Document images with source code
=== Section Start ===

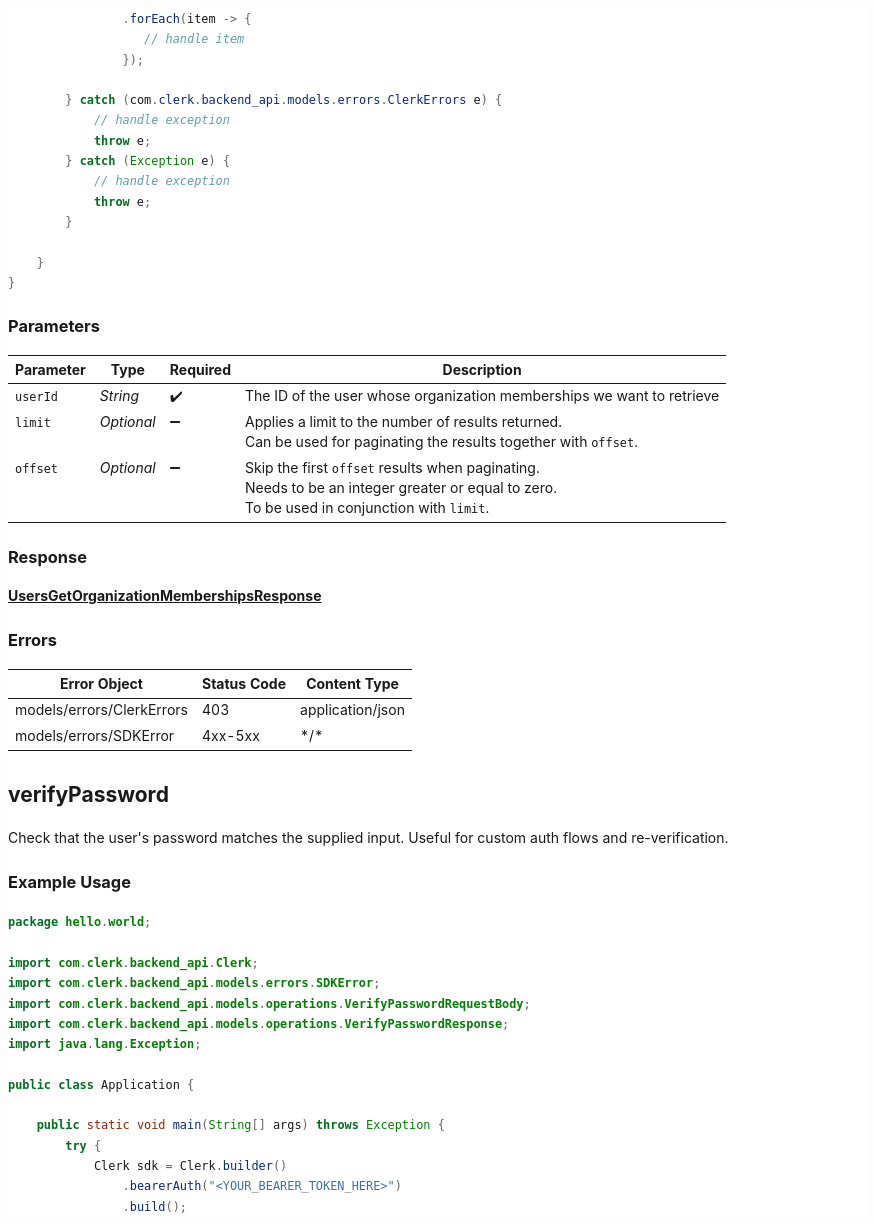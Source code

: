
 ```java
                .forEach(item -> {
                   // handle item
                });

        } catch (com.clerk.backend_api.models.errors.ClerkErrors e) {
            // handle exception
            throw e;
        } catch (Exception e) {
            // handle exception
            throw e;
        }

    }
}
```

### Parameters

| Parameter                                                                                                                                 | Type                                                                                                                                      | Required                                                                                                                                  | Description                                                                                                                               |
| ----------------------------------------------------------------------------------------------------------------------------------------- | ----------------------------------------------------------------------------------------------------------------------------------------- | ----------------------------------------------------------------------------------------------------------------------------------------- | ----------------------------------------------------------------------------------------------------------------------------------------- |
| `userId`                                                                                                                                  | *String*                                                                                                                                  | :heavy_check_mark:                                                                                                                        | The ID of the user whose organization memberships we want to retrieve                                                                     |
| `limit`                                                                                                                                   | *Optional<Long>*                                                                                                                          | :heavy_minus_sign:                                                                                                                        | Applies a limit to the number of results returned.<br/>Can be used for paginating the results together with `offset`.                     |
| `offset`                                                                                                                                  | *Optional<Long>*                                                                                                                          | :heavy_minus_sign:                                                                                                                        | Skip the first `offset` results when paginating.<br/>Needs to be an integer greater or equal to zero.<br/>To be used in conjunction with `limit`. |

### Response

**[UsersGetOrganizationMembershipsResponse](../../models/operations/UsersGetOrganizationMembershipsResponse.md)**

### Errors

| Error Object              | Status Code               | Content Type              |
| ------------------------- | ------------------------- | ------------------------- |
| models/errors/ClerkErrors | 403                       | application/json          |
| models/errors/SDKError    | 4xx-5xx                   | \*\/*                     |


## verifyPassword

Check that the user's password matches the supplied input.
Useful for custom auth flows and re-verification.

### Example Usage

```java
package hello.world;

import com.clerk.backend_api.Clerk;
import com.clerk.backend_api.models.errors.SDKError;
import com.clerk.backend_api.models.operations.VerifyPasswordRequestBody;
import com.clerk.backend_api.models.operations.VerifyPasswordResponse;
import java.lang.Exception;

public class Application {

    public static void main(String[] args) throws Exception {
        try {
            Clerk sdk = Clerk.builder()
                .bearerAuth("<YOUR_BEARER_TOKEN_HERE>")
                .build();

```
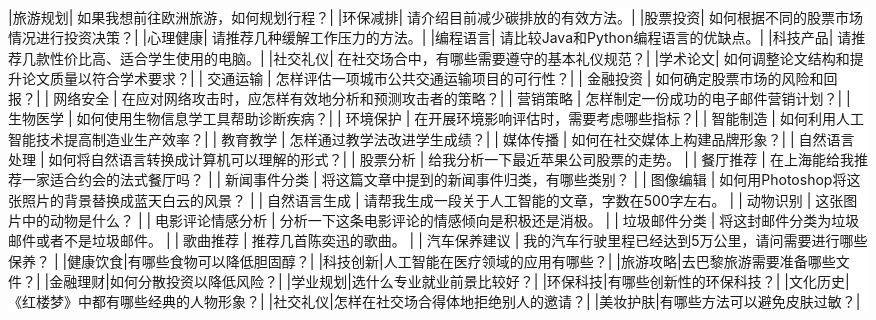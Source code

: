 |旅游规划| 如果我想前往欧洲旅游，如何规划行程？|
|环保减排| 请介绍目前减少碳排放的有效方法。|
|股票投资| 如何根据不同的股票市场情况进行投资决策？|
|心理健康| 请推荐几种缓解工作压力的方法。|
|编程语言| 请比较Java和Python编程语言的优缺点。|
|科技产品| 请推荐几款性价比高、适合学生使用的电脑。|
|社交礼仪| 在社交场合中，有哪些需要遵守的基本礼仪规范？|
|学术论文| 如何调整论文结构和提升论文质量以符合学术要求？|
| 交通运输 | 怎样评估一项城市公共交通运输项目的可行性？|
| 金融投资 | 如何确定股票市场的风险和回报？|
| 网络安全 | 在应对网络攻击时，应怎样有效地分析和预测攻击者的策略？|
| 营销策略 | 怎样制定一份成功的电子邮件营销计划？|
| 生物医学 | 如何使用生物信息学工具帮助诊断疾病？|
| 环境保护 | 在开展环境影响评估时，需要考虑哪些指标？|
| 智能制造 | 如何利用人工智能技术提高制造业生产效率？|
| 教育教学 | 怎样通过教学法改进学生成绩？|
| 媒体传播 | 如何在社交媒体上构建品牌形象？|
| 自然语言处理 | 如何将自然语言转换成计算机可以理解的形式？|
| 股票分析                 | 给我分析一下最近苹果公司股票的走势。                           |
| 餐厅推荐                 | 在上海能给我推荐一家适合约会的法式餐厅吗？                     |
| 新闻事件分类             | 将这篇文章中提到的新闻事件归类，有哪些类别？                   |
| 图像编辑                 | 如何用Photoshop将这张照片的背景替换成蓝天白云的风景？          |
| 自然语言生成             | 请帮我生成一段关于人工智能的文章，字数在500字左右。            |
| 动物识别                 | 这张图片中的动物是什么？                                       |
| 电影评论情感分析         | 分析一下这条电影评论的情感倾向是积极还是消极。                 |
| 垃圾邮件分类             | 将这封邮件分类为垃圾邮件或者不是垃圾邮件。                     |
| 歌曲推荐                 | 推荐几首陈奕迅的歌曲。                                         |
| 汽车保养建议             | 我的汽车行驶里程已经达到5万公里，请问需要进行哪些保养？       |
|健康饮食|有哪些食物可以降低胆固醇？|
|科技创新|人工智能在医疗领域的应用有哪些？|
|旅游攻略|去巴黎旅游需要准备哪些文件？|
|金融理财|如何分散投资以降低风险？|
|学业规划|选什么专业就业前景比较好？|
|环保科技|有哪些创新性的环保科技？|
|文化历史|《红楼梦》中都有哪些经典的人物形象？|
|社交礼仪|怎样在社交场合得体地拒绝别人的邀请？|
|美妆护肤|有哪些方法可以避免皮肤过敏？|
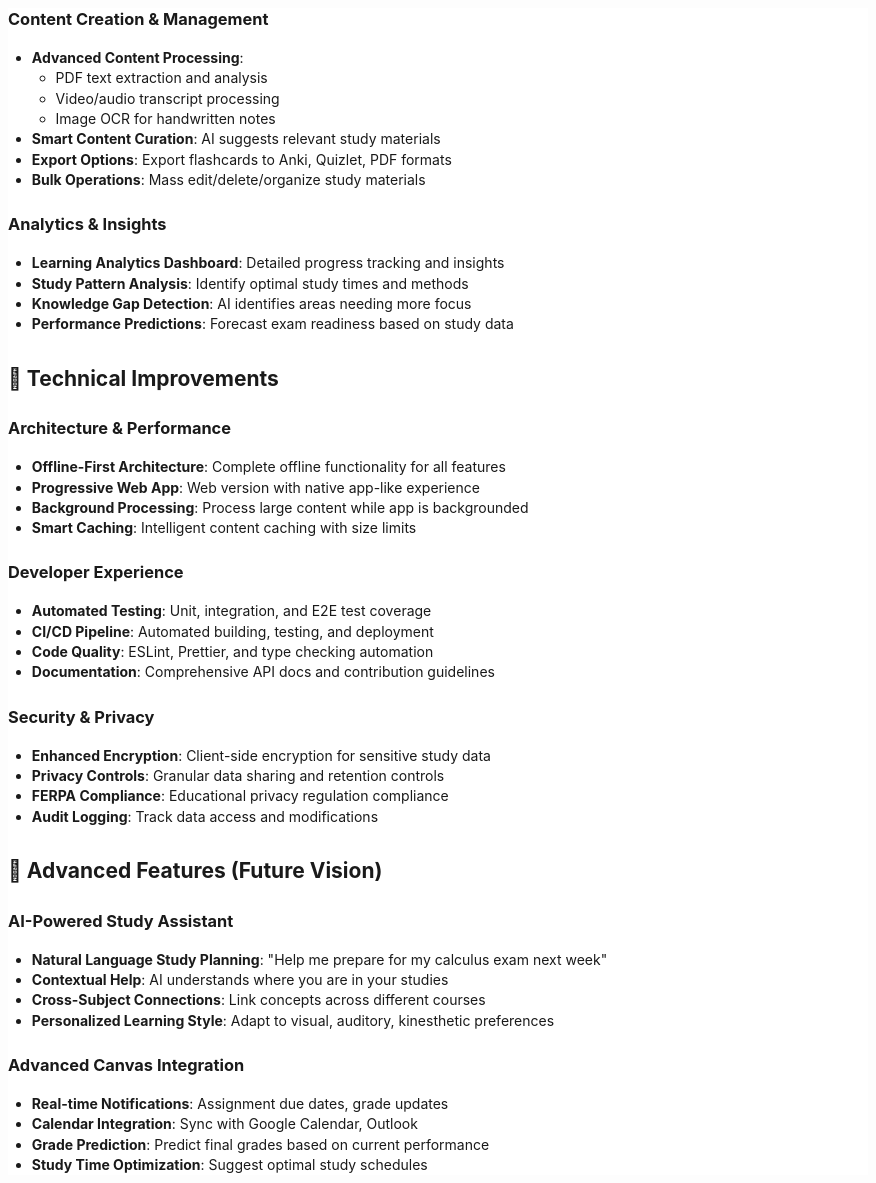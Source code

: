 ### Content Creation & Management
- **Advanced Content Processing**: 
  - PDF text extraction and analysis
  - Video/audio transcript processing
  - Image OCR for handwritten notes
- **Smart Content Curation**: AI suggests relevant study materials
- **Export Options**: Export flashcards to Anki, Quizlet, PDF formats
- **Bulk Operations**: Mass edit/delete/organize study materials

### Analytics & Insights
- **Learning Analytics Dashboard**: Detailed progress tracking and insights
- **Study Pattern Analysis**: Identify optimal study times and methods
- **Knowledge Gap Detection**: AI identifies areas needing more focus
- **Performance Predictions**: Forecast exam readiness based on study data

## 🔧 Technical Improvements

### Architecture & Performance
- **Offline-First Architecture**: Complete offline functionality for all features
- **Progressive Web App**: Web version with native app-like experience
- **Background Processing**: Process large content while app is backgrounded
- **Smart Caching**: Intelligent content caching with size limits

### Developer Experience
- **Automated Testing**: Unit, integration, and E2E test coverage
- **CI/CD Pipeline**: Automated building, testing, and deployment
- **Code Quality**: ESLint, Prettier, and type checking automation
- **Documentation**: Comprehensive API docs and contribution guidelines

### Security & Privacy
- **Enhanced Encryption**: Client-side encryption for sensitive study data
- **Privacy Controls**: Granular data sharing and retention controls
- **FERPA Compliance**: Educational privacy regulation compliance
- **Audit Logging**: Track data access and modifications

## 🌟 Advanced Features (Future Vision)

### AI-Powered Study Assistant
- **Natural Language Study Planning**: "Help me prepare for my calculus exam next week"
- **Contextual Help**: AI understands where you are in your studies
- **Cross-Subject Connections**: Link concepts across different courses
- **Personalized Learning Style**: Adapt to visual, auditory, kinesthetic preferences

### Advanced Canvas Integration
- **Real-time Notifications**: Assignment due dates, grade updates
- **Calendar Integration**: Sync with Google Calendar, Outlook
- **Grade Prediction**: Predict final grades based on current performance
- **Study Time Optimization**: Suggest optimal study schedules
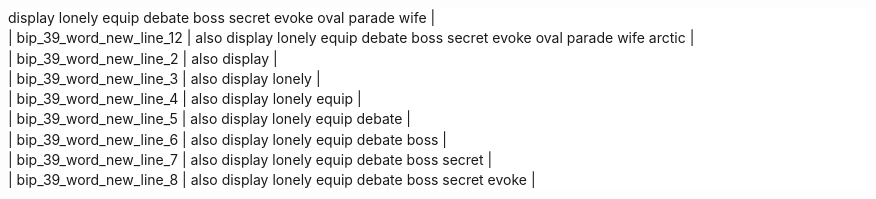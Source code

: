 display
lonely
equip
debate
boss
secret
evoke
oval
parade
wife |  
| bip_39_word_new_line_12 | also
display
lonely
equip
debate
boss
secret
evoke
oval
parade
wife
arctic |  
| bip_39_word_new_line_2 | also
display |  
| bip_39_word_new_line_3 | also
display
lonely |  
| bip_39_word_new_line_4 | also
display
lonely
equip |  
| bip_39_word_new_line_5 | also
display
lonely
equip
debate |  
| bip_39_word_new_line_6 | also
display
lonely
equip
debate
boss |  
| bip_39_word_new_line_7 | also
display
lonely
equip
debate
boss
secret |  
| bip_39_word_new_line_8 | also
display
lonely
equip
debate
boss
secret
evoke |  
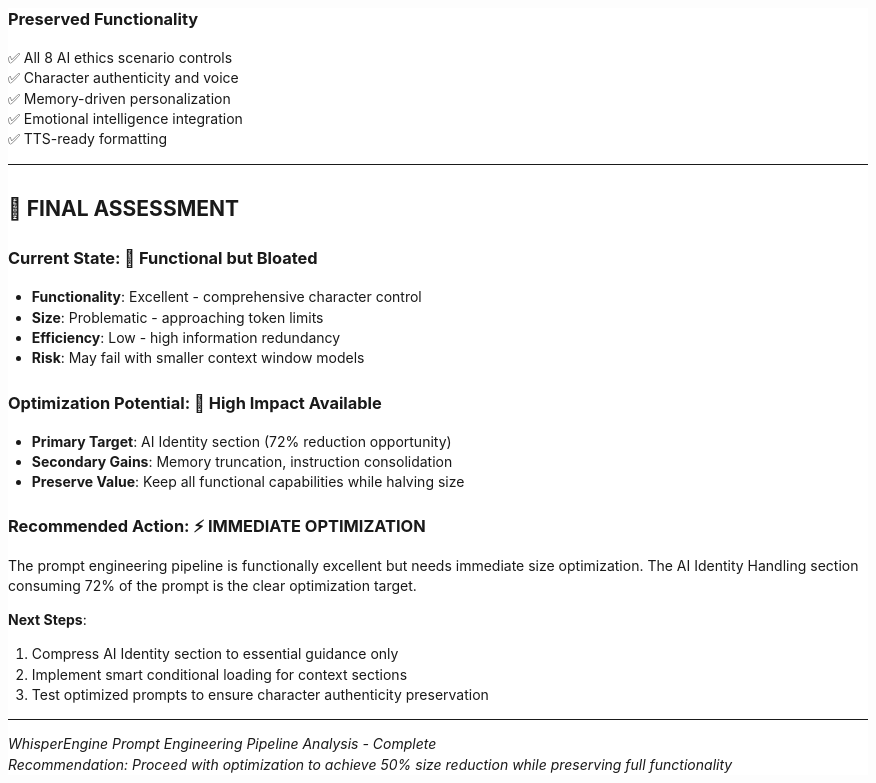 ### **Preserved Functionality**
✅ All 8 AI ethics scenario controls  
✅ Character authenticity and voice  
✅ Memory-driven personalization  
✅ Emotional intelligence integration  
✅ TTS-ready formatting  

---

## 🎪 FINAL ASSESSMENT

### **Current State**: 🔶 **Functional but Bloated**
- **Functionality**: Excellent - comprehensive character control
- **Size**: Problematic - approaching token limits
- **Efficiency**: Low - high information redundancy
- **Risk**: May fail with smaller context window models

### **Optimization Potential**: 🚀 **High Impact Available**
- **Primary Target**: AI Identity section (72% reduction opportunity)
- **Secondary Gains**: Memory truncation, instruction consolidation
- **Preserve Value**: Keep all functional capabilities while halving size

### **Recommended Action**: ⚡ **IMMEDIATE OPTIMIZATION**
The prompt engineering pipeline is functionally excellent but needs immediate size optimization. The AI Identity Handling section consuming 72% of the prompt is the clear optimization target.

**Next Steps**:
1. Compress AI Identity section to essential guidance only
2. Implement smart conditional loading for context sections
3. Test optimized prompts to ensure character authenticity preservation

---

*WhisperEngine Prompt Engineering Pipeline Analysis - Complete*  
*Recommendation: Proceed with optimization to achieve 50% size reduction while preserving full functionality*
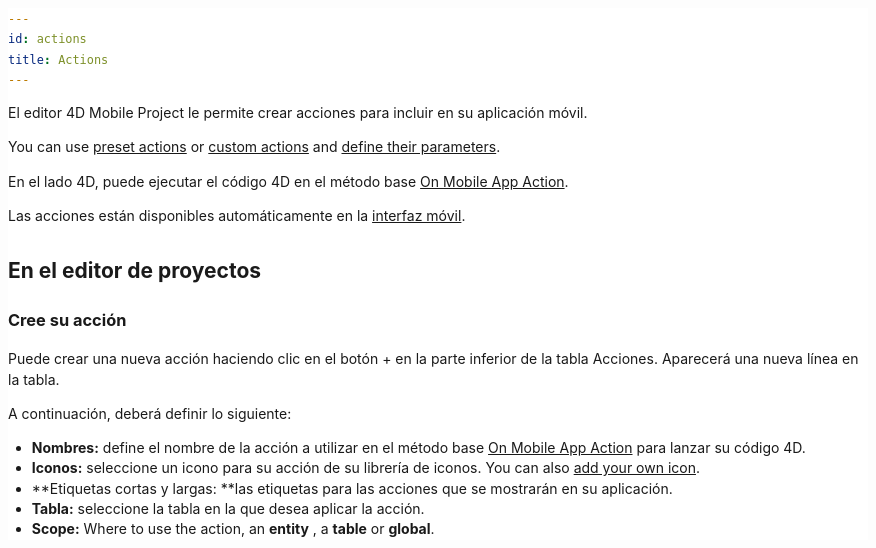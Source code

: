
 ```yaml
---
id: actions
title: Actions
---
```


El editor 4D Mobile Project le permite crear acciones para incluir en su aplicación móvil.

You can use [preset actions](#preset-actions) or [custom actions](../tutorials/actions/define-first-action.md) and [define their parameters](#add-parameters-to-your-action).

En el lado 4D, puede ejecutar el código 4D en el método base [On Mobile App Action](../4d/on-mobile-app-action.md).

Las acciones están disponibles automáticamente en la [ interfaz móvil](#mobile-app-side).

## En el editor de proyectos

### Cree su acción

Puede crear una nueva acción haciendo clic en el botón + en la parte inferior de la tabla Acciones. Aparecerá una nueva línea en la tabla.

A continuación, deberá definir lo siguiente:

* **Nombres:** define el nombre de la acción a utilizar en el método base [On Mobile App Action](../4d/on-mobile-app-action.md) para lanzar su código 4D.
* **Iconos:** seleccione un icono para su acción de su librería de iconos. You can also [add your own icon](./labels-and-icons.md#adding-custom-icons).
* **Etiquetas cortas y largas: **las etiquetas para las acciones que se mostrarán en su aplicación.
* **Tabla:** seleccione la tabla en la que desea aplicar la acción.
* **Scope:** Where to use the action, an **entity** , a **table** or **global**.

=== Section End ===

## Activity
Wherever a line holds the word "data", copy that line out of the entries above.

## Your response
- **Performance Predictions**: Forecast exam readiness based on study data
- **Enhanced Encryption**: Client-side encryption for sensitive study data
- **Privacy Controls**: Granular data sharing and retention controls
- **Audit Logging**: Track data access and modifications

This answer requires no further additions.